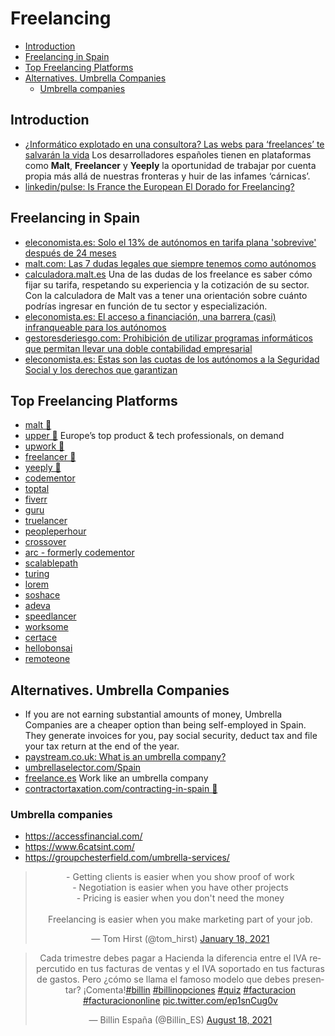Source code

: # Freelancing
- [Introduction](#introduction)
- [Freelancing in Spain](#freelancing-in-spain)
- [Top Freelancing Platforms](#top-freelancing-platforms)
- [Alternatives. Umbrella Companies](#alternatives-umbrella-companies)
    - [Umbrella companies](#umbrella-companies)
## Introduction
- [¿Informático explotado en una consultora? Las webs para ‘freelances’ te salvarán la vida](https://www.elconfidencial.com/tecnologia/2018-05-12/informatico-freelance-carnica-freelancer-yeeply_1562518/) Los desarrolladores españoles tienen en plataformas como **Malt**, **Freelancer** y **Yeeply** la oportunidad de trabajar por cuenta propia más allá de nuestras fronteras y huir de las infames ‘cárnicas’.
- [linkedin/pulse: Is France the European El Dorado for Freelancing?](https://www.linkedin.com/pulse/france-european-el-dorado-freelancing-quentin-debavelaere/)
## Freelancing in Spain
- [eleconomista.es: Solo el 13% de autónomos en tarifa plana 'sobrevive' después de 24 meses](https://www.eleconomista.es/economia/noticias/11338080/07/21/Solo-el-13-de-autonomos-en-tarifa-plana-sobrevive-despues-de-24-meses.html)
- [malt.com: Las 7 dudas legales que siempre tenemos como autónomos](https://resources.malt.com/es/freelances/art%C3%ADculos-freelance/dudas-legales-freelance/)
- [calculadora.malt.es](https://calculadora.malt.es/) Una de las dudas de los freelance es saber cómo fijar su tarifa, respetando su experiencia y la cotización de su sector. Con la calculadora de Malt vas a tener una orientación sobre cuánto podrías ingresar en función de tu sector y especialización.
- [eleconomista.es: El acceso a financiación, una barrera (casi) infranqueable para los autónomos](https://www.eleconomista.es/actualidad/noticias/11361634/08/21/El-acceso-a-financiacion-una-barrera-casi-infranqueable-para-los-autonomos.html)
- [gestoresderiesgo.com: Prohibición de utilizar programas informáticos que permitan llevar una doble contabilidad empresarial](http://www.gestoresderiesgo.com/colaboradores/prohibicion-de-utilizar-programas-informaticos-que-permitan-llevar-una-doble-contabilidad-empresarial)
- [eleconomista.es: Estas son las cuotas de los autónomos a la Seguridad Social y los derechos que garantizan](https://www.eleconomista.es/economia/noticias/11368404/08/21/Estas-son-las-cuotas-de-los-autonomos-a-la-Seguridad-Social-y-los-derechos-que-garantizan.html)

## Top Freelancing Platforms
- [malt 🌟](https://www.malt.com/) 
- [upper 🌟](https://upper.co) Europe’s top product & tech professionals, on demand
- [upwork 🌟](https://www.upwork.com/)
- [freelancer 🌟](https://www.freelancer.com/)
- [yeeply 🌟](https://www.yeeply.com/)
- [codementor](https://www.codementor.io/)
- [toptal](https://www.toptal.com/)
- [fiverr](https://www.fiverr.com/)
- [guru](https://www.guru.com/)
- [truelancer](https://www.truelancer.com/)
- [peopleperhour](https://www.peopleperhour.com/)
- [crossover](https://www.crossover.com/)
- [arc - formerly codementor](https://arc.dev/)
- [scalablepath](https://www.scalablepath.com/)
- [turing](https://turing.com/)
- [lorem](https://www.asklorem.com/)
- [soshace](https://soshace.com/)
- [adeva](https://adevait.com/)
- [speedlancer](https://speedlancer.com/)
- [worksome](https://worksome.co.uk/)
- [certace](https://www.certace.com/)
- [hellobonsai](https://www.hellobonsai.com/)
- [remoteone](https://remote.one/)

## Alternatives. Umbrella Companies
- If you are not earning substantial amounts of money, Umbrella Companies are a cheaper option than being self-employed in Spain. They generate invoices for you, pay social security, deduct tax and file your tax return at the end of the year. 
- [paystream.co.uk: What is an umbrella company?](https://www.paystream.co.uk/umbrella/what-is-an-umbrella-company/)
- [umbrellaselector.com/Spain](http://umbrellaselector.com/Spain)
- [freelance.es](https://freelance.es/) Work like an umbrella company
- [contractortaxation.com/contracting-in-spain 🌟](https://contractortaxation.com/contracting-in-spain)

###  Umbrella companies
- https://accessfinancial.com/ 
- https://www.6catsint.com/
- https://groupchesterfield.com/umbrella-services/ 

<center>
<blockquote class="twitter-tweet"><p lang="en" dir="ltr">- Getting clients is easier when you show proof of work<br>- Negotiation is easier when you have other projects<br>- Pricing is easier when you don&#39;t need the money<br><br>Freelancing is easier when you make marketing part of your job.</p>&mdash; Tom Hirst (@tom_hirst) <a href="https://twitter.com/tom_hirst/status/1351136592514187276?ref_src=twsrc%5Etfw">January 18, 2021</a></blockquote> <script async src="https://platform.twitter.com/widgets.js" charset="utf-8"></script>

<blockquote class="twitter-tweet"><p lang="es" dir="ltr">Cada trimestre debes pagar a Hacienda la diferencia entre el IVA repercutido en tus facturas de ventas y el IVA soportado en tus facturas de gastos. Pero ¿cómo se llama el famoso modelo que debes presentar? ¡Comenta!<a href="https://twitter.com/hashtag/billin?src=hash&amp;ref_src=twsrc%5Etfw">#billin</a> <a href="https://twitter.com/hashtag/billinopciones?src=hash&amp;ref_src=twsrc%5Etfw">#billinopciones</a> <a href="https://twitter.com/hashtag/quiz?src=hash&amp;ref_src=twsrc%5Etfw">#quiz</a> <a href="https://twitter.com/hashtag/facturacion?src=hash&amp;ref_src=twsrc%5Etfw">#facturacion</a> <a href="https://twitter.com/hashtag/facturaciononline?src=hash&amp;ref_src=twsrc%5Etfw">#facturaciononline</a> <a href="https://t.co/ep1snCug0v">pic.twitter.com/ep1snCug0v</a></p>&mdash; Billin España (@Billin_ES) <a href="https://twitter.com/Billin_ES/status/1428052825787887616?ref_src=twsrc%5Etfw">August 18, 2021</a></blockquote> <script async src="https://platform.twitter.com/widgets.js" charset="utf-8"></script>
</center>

══════════════════════════════

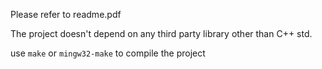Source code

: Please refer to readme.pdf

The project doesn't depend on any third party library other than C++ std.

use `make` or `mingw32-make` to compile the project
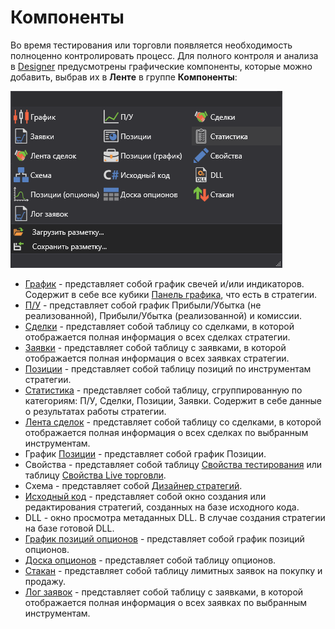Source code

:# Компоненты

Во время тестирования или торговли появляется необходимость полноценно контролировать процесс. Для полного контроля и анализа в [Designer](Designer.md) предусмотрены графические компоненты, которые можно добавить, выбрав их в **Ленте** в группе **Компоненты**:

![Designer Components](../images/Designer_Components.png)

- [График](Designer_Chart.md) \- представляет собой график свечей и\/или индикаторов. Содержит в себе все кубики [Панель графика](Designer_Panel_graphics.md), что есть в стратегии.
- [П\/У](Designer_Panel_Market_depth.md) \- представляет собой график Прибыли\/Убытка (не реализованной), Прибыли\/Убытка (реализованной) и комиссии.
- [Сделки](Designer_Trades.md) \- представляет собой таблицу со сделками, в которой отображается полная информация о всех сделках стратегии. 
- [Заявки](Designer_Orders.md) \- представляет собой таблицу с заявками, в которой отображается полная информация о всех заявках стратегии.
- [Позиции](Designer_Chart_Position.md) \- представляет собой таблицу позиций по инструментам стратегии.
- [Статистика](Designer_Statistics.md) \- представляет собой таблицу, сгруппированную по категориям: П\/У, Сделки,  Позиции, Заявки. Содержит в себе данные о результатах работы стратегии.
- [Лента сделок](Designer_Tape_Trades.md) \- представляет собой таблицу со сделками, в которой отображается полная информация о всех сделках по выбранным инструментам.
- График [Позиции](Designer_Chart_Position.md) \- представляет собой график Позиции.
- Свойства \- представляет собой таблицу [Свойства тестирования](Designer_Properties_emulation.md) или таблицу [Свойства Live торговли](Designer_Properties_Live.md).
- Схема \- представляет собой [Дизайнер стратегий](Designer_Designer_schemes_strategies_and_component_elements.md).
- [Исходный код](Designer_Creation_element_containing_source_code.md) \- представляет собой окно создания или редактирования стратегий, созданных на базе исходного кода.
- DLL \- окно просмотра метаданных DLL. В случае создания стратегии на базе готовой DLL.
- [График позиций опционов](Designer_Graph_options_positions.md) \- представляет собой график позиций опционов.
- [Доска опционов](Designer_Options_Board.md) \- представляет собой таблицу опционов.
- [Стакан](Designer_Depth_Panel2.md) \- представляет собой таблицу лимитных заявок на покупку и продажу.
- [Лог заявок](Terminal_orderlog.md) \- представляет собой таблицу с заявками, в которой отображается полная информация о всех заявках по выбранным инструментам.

══════════════════════════════

Using the data above, print exactly the lines from the line that contains "Во время тестирования" through the line that contains "- [Лента сделок](Designer_Tape_Trades.md)", with both included.

Result of this exercise
Во время тестирования или торговли появляется необходимость полноценно контролировать процесс. Для полного контроля и анализа в [Designer](Designer.md) предусмотрены графические компоненты, которые можно добавить, выбрав их в **Ленте** в группе **Компоненты**:

![Designer Components](../images/Designer_Components.png)

- [График](Designer_Chart.md) \- представляет собой график свечей и\/или индикаторов. Содержит в себе все кубики [Панель графика](Designer_Panel_graphics.md), что есть в стратегии.
- [П\/У](Designer_Panel_Market_depth.md) \- представляет собой график Прибыли\/Убытка (не реализованной), Прибыли\/Убытка (реализованной) и комиссии.
- [Сделки](Designer_Trades.md) \- представляет собой таблицу со сделками, в которой отображается полная информация о всех сделках стратегии. 
- [Заявки](Designer_Orders.md) \- представляет собой таблицу с заявками, в которой отображается полная информация о всех заявках стратегии.
- [Позиции](Designer_Chart_Position.md) \- представляет собой таблицу позиций по инструментам стратегии.
- [Статистика](Designer_Statistics.md) \- представляет собой таблицу, сгруппированную по категориям: П\/У, Сделки,  Позиции, Заявки. Содержит в себе данные о результатах работы стратегии.
- [Лента сделок](Designer_Tape_Trades.md) \- представляет собой таблицу со сделками, в которой отображается полная информация о всех сделках по выбранным инструментам.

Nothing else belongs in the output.